CUC = clean up crew. A clean up crew is used to remove small particulates which settle onto the surface of live rock and sand, to keep the sand stirred, and to fight undesirable algae growth.


----------



## fishesfriend (Dec 8, 2009)

thanks still don't know all the abbreviations.


----------



## Guber (Jan 29, 2009)

What kind of food would you reccomend to keep around for the cuc? or should you just hope to let some fish food sink?


----------



## terryap (Sep 22, 2009)

you would be fine with a couple of hermit crabs and snails, not too many though, or they will starve....how long has your tank been running upto now?
how are your water levels? have they been stable for at least a week?


----------



## JohnnyD (Nov 24, 2009)

As of today, my tank has been up and running for a month. The diatom bloom has come and is just about completely gone


----------



## Pasfur (Mar 29, 2008)

Add a few hermits at this time, just to introduce some life. Feed gently every other day or so and test for ammonia to ensure it does not spike again. (I'm sure it won't.) After a week or so you are ready for a fish.


----------



## JohnnyD (Nov 24, 2009)

After a long conversation with wake, I think i decided on getting these T5s for my lighting. I will be ordering them hopefully at some time this week. Should I wait to add the hermits and fish until after I get my lighting or will it not make a difference changing lighting on them?


----------



## Pasfur (Mar 29, 2008)

Those are very popular light fixtures.
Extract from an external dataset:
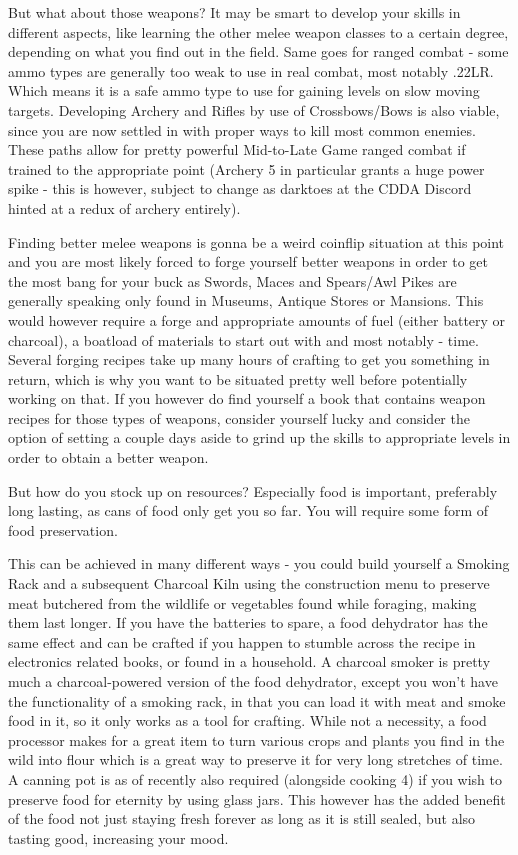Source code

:But what about those weapons? It may be smart to develop your skills in different aspects, like learning the other melee weapon classes to a certain degree, depending on what you find out in the field. Same goes for ranged combat - some ammo types are generally too weak to use in real combat, most notably .22LR. Which means it is a safe ammo type to use for gaining levels on slow moving targets. Developing Archery and Rifles by use of Crossbows/Bows is also viable, since you are now settled in with proper ways to kill most common enemies. These paths allow for pretty powerful Mid-to-Late Game ranged combat if trained to the appropriate point (Archery 5 in particular grants a huge power spike - this is however, subject to change as darktoes at the CDDA Discord hinted at a redux of archery entirely).

Finding better melee weapons is gonna be a weird coinflip situation at this point and you are most likely forced to forge yourself better weapons in order to get the most bang for your buck as Swords, Maces and Spears/Awl Pikes are generally speaking only found in Museums, Antique Stores or Mansions. This would however require a forge and appropriate amounts of fuel (either battery or charcoal), a boatload of materials to start out with and most notably - time. Several forging recipes take up many hours of crafting to get you something in return, which is why you want to be situated pretty well before potentially working on that. If you however do find yourself a book that contains weapon recipes for those types of weapons, consider yourself lucky and consider the option of setting a couple days aside to grind up the skills to appropriate levels in order to obtain a better weapon.

But how do you stock up on resources? Especially food is important, preferably long lasting, as cans of food only get you so far. You will require some form of food preservation.

This can be achieved in many different ways - you could build yourself a Smoking Rack and a subsequent Charcoal Kiln using the construction menu to preserve meat butchered from the wildlife or vegetables found while foraging, making them last longer. If you have the batteries to spare, a food dehydrator has the same effect and can be crafted if you happen to stumble across the recipe in electronics related books, or found in a household. A charcoal smoker is pretty much a charcoal-powered version of the food dehydrator, except you won't have the functionality of a smoking rack, in that you can load it with meat and smoke food in it, so it only works as a tool for crafting. While not a necessity, a food processor makes for a great item to turn various crops and plants you find in the wild into flour which is a great way to preserve it for very long stretches of time. A canning pot is as of recently also required (alongside cooking 4) if you wish to preserve food for eternity by using glass jars. This however has the added benefit of the food not just staying fresh forever as long as it is still sealed, but also tasting good, increasing your mood.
I'm sure you made a good choice, especially with Wake's guidance.

I see no reason to wait on livestock, especially on a clean up crew. Any fish will need a few weeks in Q anyhow, so you may as well start looking for healthy fish!


----------



## JohnnyD (Nov 24, 2009)

Awesome! I'll be picking up 3 hermits on Sunday and will be checking out some fish while I'm there as well. How long will most LFSs let you put a fish on hold while you watch it?


----------



## Pasfur (Mar 29, 2008)

JohnnyD said:


> How long will most LFSs let you put a fish on hold while you watch it?


Ahhh... you have the concept off a bit. If you aren't buying the fish, they won't hold the fish. You tell them you want to buy that fish, but won't be able to take it home until "xxxxday". Ask if they will hold it for you. You only do this after you have been observing the fish closely and feel comfortable making the purchase. 

"You know Mr. LFS Employee, that fish looks really nice, but I hate to take it home so soon after it arrived. Can you hold it for me until Wednesday. Lets let it settle down for a couple of days and I will be back then to pick it up."

If by some chance the day rolls around and the fish is sick, the LFS will understand when you say you are not purchasing a sick fish. 

On the flip side, very few pet shops have quarantine facilities. They want to sale their livestock ASAP. Turnover is the name of the game in the fish industry. It is unreasonable to expect them to hold a fish just so you can make up your mind on if you want to purchase it.


----------



## JohnnyD (Nov 24, 2009)

I bought 4 hermits almost a week ago and the guy at the LFS said I didn't need to get any food for them. Should I go back and purchase something for them or will they be fine feeding off the rock? If so, what kind of food?


----------



## Pasfur (Mar 29, 2008)

You don't need food for them.


----------